TO DO =
Look through the data below, and copy each line that carries the word "without".

══ DATA SHOWN ══

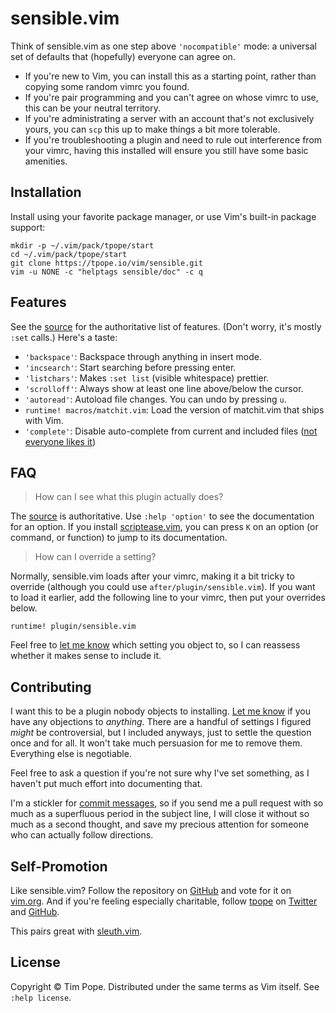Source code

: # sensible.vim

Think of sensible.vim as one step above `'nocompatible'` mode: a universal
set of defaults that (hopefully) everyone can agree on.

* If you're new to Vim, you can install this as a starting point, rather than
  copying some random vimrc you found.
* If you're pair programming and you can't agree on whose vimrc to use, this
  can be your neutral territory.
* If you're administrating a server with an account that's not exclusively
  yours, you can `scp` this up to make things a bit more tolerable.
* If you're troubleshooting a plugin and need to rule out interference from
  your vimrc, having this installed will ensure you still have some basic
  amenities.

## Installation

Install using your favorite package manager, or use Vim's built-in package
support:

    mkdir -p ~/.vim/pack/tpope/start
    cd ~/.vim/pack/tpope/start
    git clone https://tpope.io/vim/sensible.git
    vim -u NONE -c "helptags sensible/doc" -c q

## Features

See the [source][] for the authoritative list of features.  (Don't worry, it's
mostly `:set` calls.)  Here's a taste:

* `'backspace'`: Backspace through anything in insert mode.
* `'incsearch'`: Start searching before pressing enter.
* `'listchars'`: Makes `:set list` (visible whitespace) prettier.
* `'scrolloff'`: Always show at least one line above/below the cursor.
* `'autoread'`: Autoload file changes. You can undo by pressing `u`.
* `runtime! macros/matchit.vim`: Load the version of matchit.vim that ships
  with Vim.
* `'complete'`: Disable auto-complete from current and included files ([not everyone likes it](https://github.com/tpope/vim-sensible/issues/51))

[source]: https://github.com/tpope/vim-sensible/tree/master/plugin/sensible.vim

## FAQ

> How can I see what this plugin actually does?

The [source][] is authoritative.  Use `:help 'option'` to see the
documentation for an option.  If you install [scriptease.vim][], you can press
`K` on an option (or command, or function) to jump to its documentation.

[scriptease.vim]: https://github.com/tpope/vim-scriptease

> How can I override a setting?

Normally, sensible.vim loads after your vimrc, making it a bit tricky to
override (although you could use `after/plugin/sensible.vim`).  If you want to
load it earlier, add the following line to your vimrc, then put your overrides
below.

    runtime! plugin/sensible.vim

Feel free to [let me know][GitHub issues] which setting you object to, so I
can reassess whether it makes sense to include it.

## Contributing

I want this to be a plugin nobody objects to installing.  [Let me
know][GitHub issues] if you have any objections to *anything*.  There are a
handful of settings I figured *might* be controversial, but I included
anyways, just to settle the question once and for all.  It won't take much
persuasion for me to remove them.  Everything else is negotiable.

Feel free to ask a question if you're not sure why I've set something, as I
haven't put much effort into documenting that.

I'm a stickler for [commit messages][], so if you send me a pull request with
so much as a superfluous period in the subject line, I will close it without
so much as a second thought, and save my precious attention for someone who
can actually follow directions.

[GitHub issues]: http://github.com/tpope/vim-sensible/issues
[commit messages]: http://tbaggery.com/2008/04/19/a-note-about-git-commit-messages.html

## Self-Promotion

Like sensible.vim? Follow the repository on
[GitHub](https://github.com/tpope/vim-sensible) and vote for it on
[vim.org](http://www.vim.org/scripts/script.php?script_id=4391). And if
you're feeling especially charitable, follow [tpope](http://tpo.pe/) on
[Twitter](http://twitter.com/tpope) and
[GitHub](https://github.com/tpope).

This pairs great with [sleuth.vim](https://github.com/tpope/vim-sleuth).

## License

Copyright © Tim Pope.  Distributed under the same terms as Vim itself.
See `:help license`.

═══
══ DATA SHOWN ══

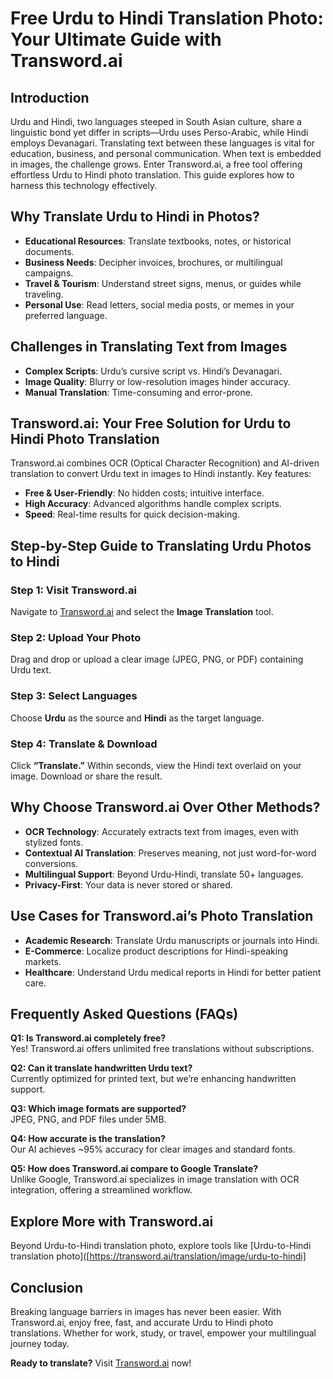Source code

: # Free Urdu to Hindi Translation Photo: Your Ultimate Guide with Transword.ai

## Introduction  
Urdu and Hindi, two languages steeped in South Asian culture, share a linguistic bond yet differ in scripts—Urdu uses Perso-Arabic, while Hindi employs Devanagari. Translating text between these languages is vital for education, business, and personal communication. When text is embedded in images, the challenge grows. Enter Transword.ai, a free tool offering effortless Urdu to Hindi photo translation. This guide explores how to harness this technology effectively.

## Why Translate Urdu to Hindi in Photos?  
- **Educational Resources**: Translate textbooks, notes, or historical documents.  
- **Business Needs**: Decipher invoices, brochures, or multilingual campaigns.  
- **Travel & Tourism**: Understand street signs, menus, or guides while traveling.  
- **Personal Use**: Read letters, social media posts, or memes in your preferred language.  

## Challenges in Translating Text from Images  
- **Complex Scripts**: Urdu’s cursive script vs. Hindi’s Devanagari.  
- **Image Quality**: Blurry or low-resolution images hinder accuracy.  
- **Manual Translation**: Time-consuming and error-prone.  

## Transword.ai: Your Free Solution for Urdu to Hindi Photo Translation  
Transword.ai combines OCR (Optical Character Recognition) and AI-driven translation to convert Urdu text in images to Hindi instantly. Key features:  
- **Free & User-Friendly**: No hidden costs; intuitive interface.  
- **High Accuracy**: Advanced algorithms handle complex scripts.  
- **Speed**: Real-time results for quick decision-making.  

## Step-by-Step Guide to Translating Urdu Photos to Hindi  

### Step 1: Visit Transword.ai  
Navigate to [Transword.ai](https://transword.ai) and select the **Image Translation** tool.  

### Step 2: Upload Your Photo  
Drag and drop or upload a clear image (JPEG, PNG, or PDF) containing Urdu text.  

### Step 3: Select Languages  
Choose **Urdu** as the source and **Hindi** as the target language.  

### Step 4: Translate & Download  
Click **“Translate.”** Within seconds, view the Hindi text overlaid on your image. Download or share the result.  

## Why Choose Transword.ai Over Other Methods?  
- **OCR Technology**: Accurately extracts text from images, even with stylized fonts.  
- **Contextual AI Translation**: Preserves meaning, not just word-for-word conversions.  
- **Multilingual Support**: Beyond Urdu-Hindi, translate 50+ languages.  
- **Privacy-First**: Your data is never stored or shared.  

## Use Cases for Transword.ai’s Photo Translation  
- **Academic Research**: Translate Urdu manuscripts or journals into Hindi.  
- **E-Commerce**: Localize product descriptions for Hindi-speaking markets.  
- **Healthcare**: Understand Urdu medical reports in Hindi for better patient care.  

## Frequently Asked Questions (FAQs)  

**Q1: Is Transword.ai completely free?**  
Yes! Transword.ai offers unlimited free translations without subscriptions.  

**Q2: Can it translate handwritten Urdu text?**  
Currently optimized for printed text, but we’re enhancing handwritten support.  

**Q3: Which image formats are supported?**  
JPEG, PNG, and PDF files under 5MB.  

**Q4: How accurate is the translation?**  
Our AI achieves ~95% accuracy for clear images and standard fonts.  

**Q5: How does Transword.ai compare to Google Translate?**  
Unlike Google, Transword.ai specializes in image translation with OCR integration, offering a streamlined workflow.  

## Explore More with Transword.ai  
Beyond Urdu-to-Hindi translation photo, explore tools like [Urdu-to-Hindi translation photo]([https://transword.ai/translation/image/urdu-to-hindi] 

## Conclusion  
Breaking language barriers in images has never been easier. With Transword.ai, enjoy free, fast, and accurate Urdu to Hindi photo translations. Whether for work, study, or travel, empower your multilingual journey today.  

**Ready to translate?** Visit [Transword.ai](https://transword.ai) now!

═══

EXERCISE RESULT =
so much as a superfluous period in the subject line, I will close it without
Yes! Transword.ai offers unlimited free translations without subscriptions.  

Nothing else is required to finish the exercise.